American
Pan-Seared Rib Eye With Jalapeño Coleslaw
- Prep time 50 minutes
- Cook time 15 minutes
- Serves 1
Author Notes
A thick, bone-in rib-eye steak is my idea of a nice solo dinner. Marinated in a fragrant mixture of jalapeños, cilantro stems, and garlic—some of which I like to reserve for use as a steak sauce later—the beef is brightly seasoned throughout and gains incredible flavor as the marinade ingredients caramelize in the pan. And this steak is 100 percent pan-seared, which means you don’t need an oven or a grill to achieve rib-eye nirvana.

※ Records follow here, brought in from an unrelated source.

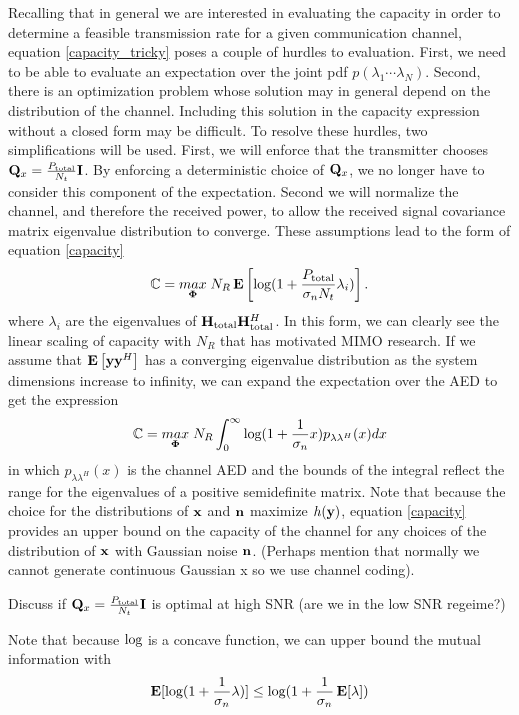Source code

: Recalling that in general we are interested in evaluating the capacity in order to determine a feasible transmission rate for a given communication channel, equation \eqref{capacity_tricky} poses a couple of hurdles to evaluation. First, we need to be able to evaluate an expectation over the joint pdf $p(\lambda_1 \cdots	 \lambda_N)$. Second, there is an optimization problem whose solution may in general depend on the distribution of the channel. Including this solution in the capacity expression without a closed form may be difficult.
To resolve these hurdles, two simplifications will be used.
First, we will enforce that the transmitter chooses $\mathbf{Q}_x = \frac{P_{\text{total}}}{N_t}\mathbf{I}$. 
By enforcing a deterministic choice of $\mathbf{Q}_x$, we no longer have to consider this component of the expectation.
Second we will normalize the channel, and therefore the received power, to allow the received signal covariance matrix eigenvalue distribution to converge. 
These assumptions lead to the form of equation \eqref{capacity}
\begin{equation}\label{no_csi_capacity}
\mathbb{C} = \underset{\boldsymbol{\Phi}}{\mathop{max}} \; N_R \mathop{\bf E{}} \left[\text{log{}}(1 + \frac{P_{\text{total}}}{\sigma_nN_t}\lambda_i)\right].
\end{equation}
where $\lambda_i$ are the eigenvalues of $\mathbf{H}_\text{total} \mathbf{H}_\text{total}^H$.
In this form, we can clearly see the linear scaling of capacity with $N_R$ that has motivated MIMO research.
If we assume that $\mathop{\bf E{}}\left[ \mathbf{y} \mathbf{y}^H \right]$ has a converging eigenvalue distribution as the system dimensions increase to infinity, we can expand the expectation over the AED to get the expression
\begin{equation}\label{no_csi_capacity_aed}
\mathbb{C} = \underset{\boldsymbol{\Phi}}{\mathop{max}} \; N_R  \int_{0}^{\infty}\text{log{}}(1 + \frac{1}{\sigma_n}x)p_{\lambda\lambda^H}(x) dx
\end{equation}
in which $p_{\lambda\lambda^H}(x)$ is the channel AED and the bounds of the integral reflect the range for the eigenvalues of a positive semidefinite matrix.
Note that because the choice for the distributions of $\mathbf{x}$ and $\mathbf{n}$ maximize $h(\mathbf{y})$, equation \eqref{capacity} provides an upper bound on the capacity of the channel for any choices of the distribution of $\mathbf{x} $ with Gaussian noise $\mathbf{n}$. (Perhaps mention that normally we cannot generate continuous Gaussian x so we use channel coding).
\par
Discuss if $\mathbf{Q}_x = \frac{P_{\text{total}}}{N_t}\mathbf{I}$ is optimal at high SNR (are we in the low SNR regeime?)
\par
Note that because $\text{log{}}$ is a concave function, we can upper bound the mutual information with
\begin{equation}\label{mut_inf}
\mathop{\bf E{}}[\text{log{}}(1 + \frac{1}{\sigma_n}\lambda)] \leq \text{log{}}(1 + \frac{1}{\sigma_n}\mathop{\bf E{}}[\lambda])
\end{equation}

Though the spicy jalapeño-flecked coleslaw is optional (you could just as well serve this steak with rice or potatoes), it comes highly recommended: Sometimes you want a cold, crunchy thing to counter a well-marbled meat like rib eye.
Featured in: A Perfectly Cooked Rib Eye Is the Cadillac of Steak Dinners. —Eric Kim
Ingredients
- For the steak:
-
1 cup
cilantro stems, leaves reserved for garnish
-
2
large jalapeños
-
2
large garlic cloves
-
1 1/2 teaspoons
kosher salt
-
1/2 teaspoon
freshly ground black pepper, plus more for garnish
-
1/4 cup
olive oil, plus 1 teaspoon for cooking steak
-
1
(1 1/2–pound) bone-in rib-eye steak, about 1 1/2 inches thick
-
1/2 teaspoon
rice vinegar
-
1/4 teaspoon
granulated sugar
- For the coleslaw:
-
1/4 pound
green cabbage, finely shredded (about 1 cup)
-
1
large jalapeño, deseeded and cut into thin strips
-
1 tablespoon
olive oil
-
1 teaspoon
rice vinegar
-
1/2 teaspoon
granulated sugar
-
1 pinch
celery seed
Directions
- First, marinate the steak: In a blender or food processor, blitz the cilantro stems, jalapeños, garlic, salt, pepper, and olive oil until smooth. Transfer 1/4 cup of the marinade to a small resealable container and refrigerate (you’ll turn it into a sauce later). Add the steak to a large zip-top bag and pour in the rest of the marinade. Seal and smoosh everything around so the meat is fully covered in the green sauce. Set the bag on a plate in the fridge to marinate for as little as 4 hours, and as much as 8 to 12 hours or overnight. (If you’re in a hurry, you could also leave the steak to marinate at room temperature for 30 minutes, then proceed straight to cooking.)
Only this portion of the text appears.